Lembro-me do meu primeiro contacto com Arthur C. Clarke, num verão do inicio da década de 90. Teria eu os meus dez, talvez onze, anos e resolvi ir, como tantas vezes, até à Biblioteca Municipal de Mafra, para ver se alugava um livro. Nesse dia resolvi pegar em ficção cientifica, pois eu gostava de ciência, e o tema haveria de me interessar. 2001 Odisseia no Espaço foi o titulo que me saltou à vista, e lá o trouxe para casa. Ficaria bem dizer que o devorei num instante, mas não foi esse o caso. Lembro-me que demorei algum tempo a lê-lo, provavelmente um mês, até porque achei que era um pouco difícil, e que tinha um final mau até. O que na altura achei difícil, anos mais tarde na releitura, e na língua original, achei delicioso. E o final que achara mau, de repente tornou-se mágico e perfeito. Esta obra era na realidade um pequeno conto que Clarke tinha escrito, mais tarde por desafio de Stanley Kulbric reescrito e aumentado, para aquilo que viria a ser o guião do filme, e finalmente preparado para a versão final em romance.

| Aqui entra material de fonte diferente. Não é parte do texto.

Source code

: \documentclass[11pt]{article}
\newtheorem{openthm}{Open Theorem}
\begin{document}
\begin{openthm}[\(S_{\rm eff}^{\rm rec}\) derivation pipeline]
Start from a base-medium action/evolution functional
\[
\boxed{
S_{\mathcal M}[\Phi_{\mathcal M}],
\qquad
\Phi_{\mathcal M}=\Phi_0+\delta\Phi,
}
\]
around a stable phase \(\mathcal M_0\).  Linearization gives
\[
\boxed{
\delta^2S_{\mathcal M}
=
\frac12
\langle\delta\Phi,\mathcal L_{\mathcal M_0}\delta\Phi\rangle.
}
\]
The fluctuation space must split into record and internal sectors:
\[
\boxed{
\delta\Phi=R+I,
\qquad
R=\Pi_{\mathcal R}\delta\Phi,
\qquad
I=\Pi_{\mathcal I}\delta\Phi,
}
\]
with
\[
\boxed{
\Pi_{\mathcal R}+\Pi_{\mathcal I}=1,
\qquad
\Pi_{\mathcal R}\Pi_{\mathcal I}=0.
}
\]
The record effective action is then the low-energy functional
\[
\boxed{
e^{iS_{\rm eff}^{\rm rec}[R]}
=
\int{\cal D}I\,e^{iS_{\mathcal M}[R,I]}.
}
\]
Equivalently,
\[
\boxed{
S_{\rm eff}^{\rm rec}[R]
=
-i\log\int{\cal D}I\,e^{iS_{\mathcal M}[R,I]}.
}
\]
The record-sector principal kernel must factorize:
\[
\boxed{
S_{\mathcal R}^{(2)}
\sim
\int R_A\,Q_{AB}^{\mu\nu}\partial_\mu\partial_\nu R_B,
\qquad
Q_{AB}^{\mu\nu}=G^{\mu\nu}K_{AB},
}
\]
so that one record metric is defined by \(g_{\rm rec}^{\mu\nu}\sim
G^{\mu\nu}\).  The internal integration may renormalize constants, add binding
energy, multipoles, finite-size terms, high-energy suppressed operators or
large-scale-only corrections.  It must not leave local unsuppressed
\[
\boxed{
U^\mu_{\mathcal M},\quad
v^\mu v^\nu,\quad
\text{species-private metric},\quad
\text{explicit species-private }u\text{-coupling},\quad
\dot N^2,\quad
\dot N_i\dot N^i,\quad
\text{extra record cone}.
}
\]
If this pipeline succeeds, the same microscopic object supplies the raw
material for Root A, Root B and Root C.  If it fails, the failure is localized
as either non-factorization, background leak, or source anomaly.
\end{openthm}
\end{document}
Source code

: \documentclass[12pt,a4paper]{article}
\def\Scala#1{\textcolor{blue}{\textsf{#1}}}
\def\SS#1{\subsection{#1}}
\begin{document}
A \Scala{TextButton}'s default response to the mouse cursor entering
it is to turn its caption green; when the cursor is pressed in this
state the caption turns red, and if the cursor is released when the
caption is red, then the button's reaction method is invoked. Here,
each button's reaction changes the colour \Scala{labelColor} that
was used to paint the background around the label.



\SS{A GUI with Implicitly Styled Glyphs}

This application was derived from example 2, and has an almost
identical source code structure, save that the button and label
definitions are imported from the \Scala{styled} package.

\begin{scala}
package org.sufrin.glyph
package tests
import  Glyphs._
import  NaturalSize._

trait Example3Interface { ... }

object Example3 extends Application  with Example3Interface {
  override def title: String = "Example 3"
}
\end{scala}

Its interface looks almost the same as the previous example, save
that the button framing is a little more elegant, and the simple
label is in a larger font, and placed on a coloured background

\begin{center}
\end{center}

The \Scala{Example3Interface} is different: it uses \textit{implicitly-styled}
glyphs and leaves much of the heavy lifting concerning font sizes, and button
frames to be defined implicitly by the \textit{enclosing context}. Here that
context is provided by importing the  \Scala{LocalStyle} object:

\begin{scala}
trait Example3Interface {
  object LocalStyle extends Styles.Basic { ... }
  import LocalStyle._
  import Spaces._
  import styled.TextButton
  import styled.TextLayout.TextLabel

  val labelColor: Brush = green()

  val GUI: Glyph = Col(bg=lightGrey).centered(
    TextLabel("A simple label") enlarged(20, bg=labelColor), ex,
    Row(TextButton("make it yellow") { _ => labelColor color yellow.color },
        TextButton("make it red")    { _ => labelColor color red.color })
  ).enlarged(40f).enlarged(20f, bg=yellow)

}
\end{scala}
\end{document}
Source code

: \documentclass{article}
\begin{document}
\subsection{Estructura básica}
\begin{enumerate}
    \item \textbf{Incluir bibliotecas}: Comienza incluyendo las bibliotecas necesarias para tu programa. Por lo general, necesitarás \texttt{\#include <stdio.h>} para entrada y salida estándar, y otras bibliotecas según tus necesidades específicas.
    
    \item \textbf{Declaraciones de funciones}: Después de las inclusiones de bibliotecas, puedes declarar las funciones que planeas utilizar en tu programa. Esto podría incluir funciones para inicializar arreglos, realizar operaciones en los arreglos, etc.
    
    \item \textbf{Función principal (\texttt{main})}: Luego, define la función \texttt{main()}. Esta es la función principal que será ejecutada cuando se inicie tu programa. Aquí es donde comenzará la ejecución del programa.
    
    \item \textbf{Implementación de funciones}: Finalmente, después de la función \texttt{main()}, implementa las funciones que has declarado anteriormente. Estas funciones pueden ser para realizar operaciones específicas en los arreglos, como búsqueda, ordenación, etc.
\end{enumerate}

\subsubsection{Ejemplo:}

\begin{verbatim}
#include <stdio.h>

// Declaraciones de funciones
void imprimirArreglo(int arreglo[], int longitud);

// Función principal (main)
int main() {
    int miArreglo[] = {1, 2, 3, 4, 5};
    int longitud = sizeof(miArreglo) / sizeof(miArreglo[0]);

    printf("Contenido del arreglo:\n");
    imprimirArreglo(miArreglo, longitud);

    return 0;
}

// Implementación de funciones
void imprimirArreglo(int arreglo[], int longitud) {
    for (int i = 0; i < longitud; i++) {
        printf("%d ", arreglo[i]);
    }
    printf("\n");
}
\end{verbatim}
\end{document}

Parece que a cada passo que dei na minha vida, descobri mais um pouco de Clarke. De escritor de livros que li em criança, passou para referencia como um dos grandes nomes da Ficção Cientifica. Depois dentro desta como um daqueles que realmente até percebia algo de ciência, e se ralava com ela. Não em apenas fazer naves aos tiros, que tão mau nome tem dado ao género. E já na faculdade, no estudo de satélites artificiais e a sua utilização nas telecomunicações, vim a saber que Clarke foi o primeiro a propor tal uso, e a descrever com precisão qual seria a melhor órbita para estes operarem. E esta órbita é a que ainda hoje é utilizada, de tal forma que por muitos é conhecida por Órbita Clarke. Acredito que durante muitos anos ainda vou descobrir mais facetas deste homem, nascido no Reino Unido no início do século passado, e que hoje nos deixou, na ilha onde viveu grande parte da sua vida, e que Camões refere logo no primeiro canto dos Lusíadas como Taprobana. Problemas de respiração tiraram a vida ao homem que ainda em Dezembro dizia que não era por estar preso a uma cadeira de rodas que estava impedido de viajar com a sua mente pelo universo.

Mas se algo me deixa feliz no meio desta noticia de morte, é as palavras do homem, eternizadas por ele em vídeo, em que diz que viveu uma vida grande, e que viu mais nascer e acontecer do que alguma vez supôs. Viveu uma boa vida. Descansa em paz.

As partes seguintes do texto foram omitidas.